## YOUR TASK
The response should be an exact repetition of all the entries.

## DATASET ENTRIES
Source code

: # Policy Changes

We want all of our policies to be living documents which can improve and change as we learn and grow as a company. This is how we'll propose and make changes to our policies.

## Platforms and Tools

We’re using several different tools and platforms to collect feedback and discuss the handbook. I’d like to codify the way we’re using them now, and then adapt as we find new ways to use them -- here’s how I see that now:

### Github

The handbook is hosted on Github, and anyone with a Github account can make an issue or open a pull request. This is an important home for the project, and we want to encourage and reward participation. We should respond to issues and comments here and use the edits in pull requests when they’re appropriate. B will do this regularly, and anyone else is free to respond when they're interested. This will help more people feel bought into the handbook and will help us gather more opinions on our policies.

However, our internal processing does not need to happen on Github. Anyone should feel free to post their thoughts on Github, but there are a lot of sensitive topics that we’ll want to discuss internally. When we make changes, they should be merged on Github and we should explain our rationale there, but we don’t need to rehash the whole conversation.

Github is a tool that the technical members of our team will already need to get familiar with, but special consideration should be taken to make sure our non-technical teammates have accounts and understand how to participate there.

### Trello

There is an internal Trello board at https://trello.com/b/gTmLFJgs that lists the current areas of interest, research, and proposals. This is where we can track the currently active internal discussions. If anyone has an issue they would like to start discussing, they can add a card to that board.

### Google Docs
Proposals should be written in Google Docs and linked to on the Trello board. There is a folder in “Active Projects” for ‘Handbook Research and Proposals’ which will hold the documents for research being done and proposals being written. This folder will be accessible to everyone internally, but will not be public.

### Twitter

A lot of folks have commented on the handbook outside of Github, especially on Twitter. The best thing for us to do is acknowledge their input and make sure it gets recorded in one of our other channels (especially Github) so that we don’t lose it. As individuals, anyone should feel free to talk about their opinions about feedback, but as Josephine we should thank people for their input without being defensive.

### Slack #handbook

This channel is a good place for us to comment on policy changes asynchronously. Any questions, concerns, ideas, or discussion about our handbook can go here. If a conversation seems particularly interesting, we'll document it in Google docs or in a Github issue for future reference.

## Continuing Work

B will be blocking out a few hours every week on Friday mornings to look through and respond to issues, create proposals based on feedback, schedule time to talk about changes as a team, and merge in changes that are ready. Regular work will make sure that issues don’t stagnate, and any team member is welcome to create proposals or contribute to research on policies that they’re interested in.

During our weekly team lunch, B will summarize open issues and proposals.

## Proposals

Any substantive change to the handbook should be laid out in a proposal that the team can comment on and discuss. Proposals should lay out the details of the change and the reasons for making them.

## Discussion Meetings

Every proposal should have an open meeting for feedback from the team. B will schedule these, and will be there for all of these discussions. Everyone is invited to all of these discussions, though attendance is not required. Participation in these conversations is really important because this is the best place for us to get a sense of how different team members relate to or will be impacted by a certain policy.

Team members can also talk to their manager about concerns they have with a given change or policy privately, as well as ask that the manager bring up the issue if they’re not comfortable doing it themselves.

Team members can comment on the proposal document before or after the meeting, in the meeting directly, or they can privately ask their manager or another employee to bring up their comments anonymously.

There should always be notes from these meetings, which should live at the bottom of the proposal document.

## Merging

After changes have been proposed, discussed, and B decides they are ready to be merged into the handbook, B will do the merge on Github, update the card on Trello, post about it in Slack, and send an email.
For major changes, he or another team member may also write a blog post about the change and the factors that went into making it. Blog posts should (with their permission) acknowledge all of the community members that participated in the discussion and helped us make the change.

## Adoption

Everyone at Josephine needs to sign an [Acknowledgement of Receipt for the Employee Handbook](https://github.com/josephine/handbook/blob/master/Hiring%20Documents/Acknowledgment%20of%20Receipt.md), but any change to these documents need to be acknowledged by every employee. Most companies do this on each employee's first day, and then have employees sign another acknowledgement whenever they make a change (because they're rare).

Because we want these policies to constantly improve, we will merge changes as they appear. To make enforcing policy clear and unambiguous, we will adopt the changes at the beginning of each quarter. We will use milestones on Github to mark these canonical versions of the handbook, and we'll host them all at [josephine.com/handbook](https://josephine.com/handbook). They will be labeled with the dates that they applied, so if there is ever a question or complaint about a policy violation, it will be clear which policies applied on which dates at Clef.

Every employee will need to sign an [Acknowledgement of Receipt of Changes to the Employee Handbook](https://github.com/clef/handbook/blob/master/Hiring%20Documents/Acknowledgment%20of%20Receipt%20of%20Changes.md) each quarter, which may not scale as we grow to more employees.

## ANSWER AREA
Source code

: # Policy Changes

We want all of our policies to be living documents which can improve and change as we learn and grow as a company. This is how we'll propose and make changes to our policies.

## Platforms and Tools

We’re using several different tools and platforms to collect feedback and discuss the handbook. I’d like to codify the way we’re using them now, and then adapt as we find new ways to use them -- here’s how I see that now:

### Github

The handbook is hosted on Github, and anyone with a Github account can make an issue or open a pull request. This is an important home for the project, and we want to encourage and reward participation. We should respond to issues and comments here and use the edits in pull requests when they’re appropriate. B will do this regularly, and anyone else is free to respond when they're interested. This will help more people feel bought into the handbook and will help us gather more opinions on our policies.

However, our internal processing does not need to happen on Github. Anyone should feel free to post their thoughts on Github, but there are a lot of sensitive topics that we’ll want to discuss internally. When we make changes, they should be merged on Github and we should explain our rationale there, but we don’t need to rehash the whole conversation.

Github is a tool that the technical members of our team will already need to get familiar with, but special consideration should be taken to make sure our non-technical teammates have accounts and understand how to participate there.

### Trello

There is an internal Trello board at https://trello.com/b/gTmLFJgs that lists the current areas of interest, research, and proposals. This is where we can track the currently active internal discussions. If anyone has an issue they would like to start discussing, they can add a card to that board.

### Google Docs
Proposals should be written in Google Docs and linked to on the Trello board. There is a folder in “Active Projects” for ‘Handbook Research and Proposals’ which will hold the documents for research being done and proposals being written. This folder will be accessible to everyone internally, but will not be public.

### Twitter

A lot of folks have commented on the handbook outside of Github, especially on Twitter. The best thing for us to do is acknowledge their input and make sure it gets recorded in one of our other channels (especially Github) so that we don’t lose it. As individuals, anyone should feel free to talk about their opinions about feedback, but as Josephine we should thank people for their input without being defensive.

### Slack #handbook

This channel is a good place for us to comment on policy changes asynchronously. Any questions, concerns, ideas, or discussion about our handbook can go here. If a conversation seems particularly interesting, we'll document it in Google docs or in a Github issue for future reference.

## Continuing Work

B will be blocking out a few hours every week on Friday mornings to look through and respond to issues, create proposals based on feedback, schedule time to talk about changes as a team, and merge in changes that are ready. Regular work will make sure that issues don’t stagnate, and any team member is welcome to create proposals or contribute to research on policies that they’re interested in.

During our weekly team lunch, B will summarize open issues and proposals.

## Proposals

Any substantive change to the handbook should be laid out in a proposal that the team can comment on and discuss. Proposals should lay out the details of the change and the reasons for making them.

## Discussion Meetings

Every proposal should have an open meeting for feedback from the team. B will schedule these, and will be there for all of these discussions. Everyone is invited to all of these discussions, though attendance is not required. Participation in these conversations is really important because this is the best place for us to get a sense of how different team members relate to or will be impacted by a certain policy.

Team members can also talk to their manager about concerns they have with a given change or policy privately, as well as ask that the manager bring up the issue if they’re not comfortable doing it themselves.

Team members can comment on the proposal document before or after the meeting, in the meeting directly, or they can privately ask their manager or another employee to bring up their comments anonymously.

There should always be notes from these meetings, which should live at the bottom of the proposal document.

## Merging

After changes have been proposed, discussed, and B decides they are ready to be merged into the handbook, B will do the merge on Github, update the card on Trello, post about it in Slack, and send an email.
For major changes, he or another team member may also write a blog post about the change and the factors that went into making it. Blog posts should (with their permission) acknowledge all of the community members that participated in the discussion and helped us make the change.

## Adoption

Everyone at Josephine needs to sign an [Acknowledgement of Receipt for the Employee Handbook](https://github.com/josephine/handbook/blob/master/Hiring%20Documents/Acknowledgment%20of%20Receipt.md), but any change to these documents need to be acknowledged by every employee. Most companies do this on each employee's first day, and then have employees sign another acknowledgement whenever they make a change (because they're rare).

Because we want these policies to constantly improve, we will merge changes as they appear. To make enforcing policy clear and unambiguous, we will adopt the changes at the beginning of each quarter. We will use milestones on Github to mark these canonical versions of the handbook, and we'll host them all at [josephine.com/handbook](https://josephine.com/handbook). They will be labeled with the dates that they applied, so if there is ever a question or complaint about a policy violation, it will be clear which policies applied on which dates at Clef.

Every employee will need to sign an [Acknowledgement of Receipt of Changes to the Employee Handbook](https://github.com/clef/handbook/blob/master/Hiring%20Documents/Acknowledgment%20of%20Receipt%20of%20Changes.md) each quarter, which may not scale as we grow to more employees.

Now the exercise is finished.